Saturday, June 22, 2013

Incent dissents

Speaking (as I was here) of the Times's After Deadline blog, this week's edition also included a delightful plea from a reader whose comment (like many of them) was meant only to record a peeve that hadn't been mentioned:
Please, please, please, stop using "incentivize." This is an unnecessary expansion of the perfectly good verb "incent."
Of course, both incentivize and incent have been widely denounced as business jargon in recent years. When I polled Boston Globe readers on their distaste for "new" and controversial verbs, incent/incentivize ranked second (after dialogue). So naturally, another Times reader soon posted a terse response:
"incent" is not a word.
Of course it is a word, like it or not. But more than that, the first commenter is correct on the history: Incent was in print, according to the online Oxford English Dictionary, as early as 1844, in a New York weekly. An expanded version of the citation:
She had been dazzled by the supposed wealth of a gay fellow, and, incented by the stupid ambition of an ignorant mother, she thought that the purse of the one was far superior to the heart of the other.
Yes, this is an American source, but incent didn't remain American: By the end of the century, it was appearing in British texts as well. It didn't make much headway, though, over the decades; as the Google Ngram graph shows, it's the newer incentivize that really caught on. (Attempts to split the difference with incentize have flopped.)

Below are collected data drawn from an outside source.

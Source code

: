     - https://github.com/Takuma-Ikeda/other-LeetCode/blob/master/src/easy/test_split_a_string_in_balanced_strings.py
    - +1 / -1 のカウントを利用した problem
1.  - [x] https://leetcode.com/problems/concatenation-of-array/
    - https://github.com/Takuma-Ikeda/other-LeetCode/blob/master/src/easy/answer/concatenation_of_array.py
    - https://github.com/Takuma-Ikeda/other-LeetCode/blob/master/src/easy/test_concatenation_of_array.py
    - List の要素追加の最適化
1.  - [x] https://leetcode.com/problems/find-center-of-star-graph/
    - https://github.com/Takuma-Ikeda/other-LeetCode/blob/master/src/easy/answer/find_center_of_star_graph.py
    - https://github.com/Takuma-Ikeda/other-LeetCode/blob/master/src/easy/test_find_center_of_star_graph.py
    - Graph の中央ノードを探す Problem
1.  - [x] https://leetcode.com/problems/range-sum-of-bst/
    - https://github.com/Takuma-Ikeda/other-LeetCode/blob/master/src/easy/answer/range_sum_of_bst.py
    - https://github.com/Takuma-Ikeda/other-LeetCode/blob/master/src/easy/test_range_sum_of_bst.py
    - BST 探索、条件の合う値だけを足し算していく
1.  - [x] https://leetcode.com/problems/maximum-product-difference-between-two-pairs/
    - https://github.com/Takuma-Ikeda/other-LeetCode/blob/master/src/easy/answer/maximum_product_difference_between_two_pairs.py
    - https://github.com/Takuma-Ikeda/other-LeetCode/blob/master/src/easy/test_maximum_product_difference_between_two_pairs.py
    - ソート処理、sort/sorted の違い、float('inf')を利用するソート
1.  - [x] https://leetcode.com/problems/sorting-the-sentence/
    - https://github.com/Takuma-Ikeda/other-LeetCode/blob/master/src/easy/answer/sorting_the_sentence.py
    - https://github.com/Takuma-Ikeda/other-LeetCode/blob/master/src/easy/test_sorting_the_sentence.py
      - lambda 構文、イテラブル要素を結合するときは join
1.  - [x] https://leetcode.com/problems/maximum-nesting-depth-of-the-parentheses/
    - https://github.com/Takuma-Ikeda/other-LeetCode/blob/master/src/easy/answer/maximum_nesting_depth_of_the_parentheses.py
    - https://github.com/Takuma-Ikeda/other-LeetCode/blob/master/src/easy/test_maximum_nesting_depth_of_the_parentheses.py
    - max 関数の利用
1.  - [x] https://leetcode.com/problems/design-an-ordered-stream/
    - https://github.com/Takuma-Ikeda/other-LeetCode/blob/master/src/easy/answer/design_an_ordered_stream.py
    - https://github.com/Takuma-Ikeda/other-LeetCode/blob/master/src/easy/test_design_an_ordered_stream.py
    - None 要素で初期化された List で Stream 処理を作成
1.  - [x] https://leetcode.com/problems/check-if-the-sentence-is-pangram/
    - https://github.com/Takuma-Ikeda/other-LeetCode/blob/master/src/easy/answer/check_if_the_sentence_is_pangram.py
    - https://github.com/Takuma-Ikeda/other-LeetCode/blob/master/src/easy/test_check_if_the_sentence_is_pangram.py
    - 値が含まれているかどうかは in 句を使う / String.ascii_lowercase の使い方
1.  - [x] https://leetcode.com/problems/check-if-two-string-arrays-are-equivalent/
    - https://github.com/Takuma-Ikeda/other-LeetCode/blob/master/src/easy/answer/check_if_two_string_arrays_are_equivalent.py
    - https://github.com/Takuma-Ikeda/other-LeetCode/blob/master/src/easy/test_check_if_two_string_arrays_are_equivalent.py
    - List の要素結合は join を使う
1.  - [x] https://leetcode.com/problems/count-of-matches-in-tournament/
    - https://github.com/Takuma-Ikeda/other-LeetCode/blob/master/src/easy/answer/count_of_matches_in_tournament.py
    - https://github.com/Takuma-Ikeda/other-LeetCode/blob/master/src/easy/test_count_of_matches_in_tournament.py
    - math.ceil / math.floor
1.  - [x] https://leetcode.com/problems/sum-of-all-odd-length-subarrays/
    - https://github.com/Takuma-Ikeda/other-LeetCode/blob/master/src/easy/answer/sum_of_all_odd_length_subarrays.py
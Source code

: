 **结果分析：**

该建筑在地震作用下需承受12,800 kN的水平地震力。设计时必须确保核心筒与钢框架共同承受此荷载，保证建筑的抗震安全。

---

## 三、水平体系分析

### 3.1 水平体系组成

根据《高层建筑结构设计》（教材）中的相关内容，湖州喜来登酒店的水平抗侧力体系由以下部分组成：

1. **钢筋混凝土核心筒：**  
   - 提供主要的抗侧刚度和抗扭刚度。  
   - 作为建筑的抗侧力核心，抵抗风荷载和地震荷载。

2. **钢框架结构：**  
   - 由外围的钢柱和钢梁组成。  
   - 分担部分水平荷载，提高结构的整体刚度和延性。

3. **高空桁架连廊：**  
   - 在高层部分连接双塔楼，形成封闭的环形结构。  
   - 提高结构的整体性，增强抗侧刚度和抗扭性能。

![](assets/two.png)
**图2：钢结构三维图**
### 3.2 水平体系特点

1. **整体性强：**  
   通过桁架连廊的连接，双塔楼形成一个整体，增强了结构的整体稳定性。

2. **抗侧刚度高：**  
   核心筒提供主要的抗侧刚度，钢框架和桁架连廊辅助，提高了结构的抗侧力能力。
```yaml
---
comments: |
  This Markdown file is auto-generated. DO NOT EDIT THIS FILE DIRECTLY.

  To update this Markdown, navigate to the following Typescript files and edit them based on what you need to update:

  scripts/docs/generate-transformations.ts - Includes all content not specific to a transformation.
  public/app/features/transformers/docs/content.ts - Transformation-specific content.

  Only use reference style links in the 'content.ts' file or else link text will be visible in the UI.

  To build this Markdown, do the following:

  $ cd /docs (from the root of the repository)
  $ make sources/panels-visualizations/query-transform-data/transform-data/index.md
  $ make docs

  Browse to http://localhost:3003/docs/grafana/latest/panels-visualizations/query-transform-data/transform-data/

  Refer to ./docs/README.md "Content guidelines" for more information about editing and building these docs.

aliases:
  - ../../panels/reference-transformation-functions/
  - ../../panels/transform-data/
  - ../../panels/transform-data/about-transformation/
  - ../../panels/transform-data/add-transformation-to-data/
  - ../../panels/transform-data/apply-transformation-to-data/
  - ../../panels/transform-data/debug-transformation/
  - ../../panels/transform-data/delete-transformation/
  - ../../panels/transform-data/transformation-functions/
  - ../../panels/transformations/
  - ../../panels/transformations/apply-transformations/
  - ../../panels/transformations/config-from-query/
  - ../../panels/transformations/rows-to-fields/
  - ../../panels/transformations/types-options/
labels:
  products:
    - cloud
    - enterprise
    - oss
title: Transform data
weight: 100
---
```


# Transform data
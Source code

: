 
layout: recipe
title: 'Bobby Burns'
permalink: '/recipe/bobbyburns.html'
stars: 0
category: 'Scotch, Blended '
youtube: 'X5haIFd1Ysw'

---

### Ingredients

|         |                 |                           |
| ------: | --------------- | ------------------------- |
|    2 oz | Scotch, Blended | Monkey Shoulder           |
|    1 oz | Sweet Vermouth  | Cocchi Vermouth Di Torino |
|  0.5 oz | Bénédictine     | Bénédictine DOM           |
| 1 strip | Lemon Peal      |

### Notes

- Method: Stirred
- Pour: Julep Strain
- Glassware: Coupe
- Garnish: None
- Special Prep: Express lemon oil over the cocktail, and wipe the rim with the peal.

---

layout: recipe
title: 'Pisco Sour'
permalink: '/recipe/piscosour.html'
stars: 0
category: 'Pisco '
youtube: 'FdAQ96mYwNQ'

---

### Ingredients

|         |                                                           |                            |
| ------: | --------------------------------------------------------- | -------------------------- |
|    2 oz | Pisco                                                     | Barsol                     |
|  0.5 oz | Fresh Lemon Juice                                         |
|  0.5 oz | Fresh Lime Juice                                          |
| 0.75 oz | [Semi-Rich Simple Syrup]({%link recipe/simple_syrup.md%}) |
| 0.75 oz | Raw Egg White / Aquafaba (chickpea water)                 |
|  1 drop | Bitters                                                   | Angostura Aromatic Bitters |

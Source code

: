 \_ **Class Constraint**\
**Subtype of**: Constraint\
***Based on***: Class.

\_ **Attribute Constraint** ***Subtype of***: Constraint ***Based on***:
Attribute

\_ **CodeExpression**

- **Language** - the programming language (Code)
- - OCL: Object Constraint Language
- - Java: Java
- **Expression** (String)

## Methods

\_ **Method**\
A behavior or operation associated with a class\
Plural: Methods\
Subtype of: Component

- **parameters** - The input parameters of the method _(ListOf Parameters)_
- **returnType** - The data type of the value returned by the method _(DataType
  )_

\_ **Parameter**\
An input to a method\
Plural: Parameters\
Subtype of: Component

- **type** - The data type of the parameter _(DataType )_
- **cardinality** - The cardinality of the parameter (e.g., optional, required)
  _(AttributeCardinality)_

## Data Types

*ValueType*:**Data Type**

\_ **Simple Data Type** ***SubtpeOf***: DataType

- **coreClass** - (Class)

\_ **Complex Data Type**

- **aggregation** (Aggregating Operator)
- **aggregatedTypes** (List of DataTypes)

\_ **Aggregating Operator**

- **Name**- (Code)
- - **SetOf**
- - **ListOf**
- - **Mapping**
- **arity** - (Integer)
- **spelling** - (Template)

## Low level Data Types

We like to think of those -ize verbs as horrible modern business jargon, but in fact, as Merriam-Webster's Dictionary of English Usage notes, they've been catching flak for over 400 years. Some die off (pulpitize, melancholize); some stick around (economize, legalize) and make themselves useful. In any case, it's their novelty, not their -ize endings, that rubs people the wrong way. Despisers of -ize should breathe deeply and recall that one of our oldest -ize verbs, respectably rooted in Latin and Greek, is the 13th-century baptize

6 comments:

Gregory Lee said...

I agree with the Times reader that "incent" is not a word of English.

I looked up "-ize" on line and found in the Merriam Webster dictionary:

Usage Discussion of -IZE

The suffix -ize has been productive in English since the time of Thomas Nashe (1567–1601), who claimed credit for introducing it into English to remedy the surplus of monosyllabic words. Almost any noun or adjective can be made into a verb by adding -ize ...


which at first seemed reasonable to me until I tried some test cases to see if it was true. Just take a few nouns and adjectives and add -ize. See if you get a real word of English. It hardly ever works.

Why do people say stuff like this and why doesn't anyone catch them at it?

empty said...

Greg, when whoever it was at Merriam-Webster wrote "Almost any noun or adjective can be made into a verb by adding -ize ...", I don't believe they were asserting (a) that as soon as one coins a new word in that way then it retroactively turns out to always have been a word before, or (b) that the first time someone utters such a new combination that makes it a word even if nobody else ever uses it. If you ask me what I think they were asserting, well, the more I examine it the less content that weaker statement seems to have.

The Ridger, FCD said...

What they mean, I believe, is that if you say "Let's yellowize that house" anyone who hears you will *know what you mean* by the verb.

This is not to say that the new verb is good, acceptable, pretty, needed, or anything else, of course.

empty said...

Ridger: Yes, in some cases anyone will know what you mean, but in other cases they might easily guess wrong. Winterizing a house could have meant installing air conditioning. Womanizing could have referred to a sex-change operation.

Gregory Lee said...

It would be good to distinguish transparency from productivity. Verbs with -ize are not all perfectly transparent, so for example taking one of Jan's examples, baptize doesn't mean cause to be bapt, as one might have thought. All the same, many, many -ize forms are transparent.

Productivity is something quite different. A suffix is productive when you can correctly predict when you'll get a word by appending the suffix and what the suffixed form will mean. Generally, inflectional suffixes are pretty productive, but derivational suffixes are not very productive. <-ize> is a derivational suffix (it changes the part of speech), and so it is no great surprise that it turns out to be unproductive.

What was surprising to me was not so much that the M-W discussion was mistaken about this, but nobody thought to checked it out. It's really easy to check the productivity of -ize. Take any random paragraph, add -ize to each noun and verb, and see whether you come up with English words.

Looking just above at empty's posting, I get: *Ridgerize, *casesize, *anyoneize, *whatize, *youize, *otherize, *theyize, *wrongize, *housize, *airize, *conditioningize, ...

Unknown said...

@Gregory Lee

Putting aside exactly what you mean by "real word of English", I've briefly tested the concept for myself. To my ear it doesn't work at all for single syllable words, but the method lexicalizes polysyllabic roots well enough, with the caveat that some of the results do seem contrived, especially if the noun or adjective was formed from a verb in the first place. Ie. bake-baker-bakerize or apparently incent-incentive-incentivize.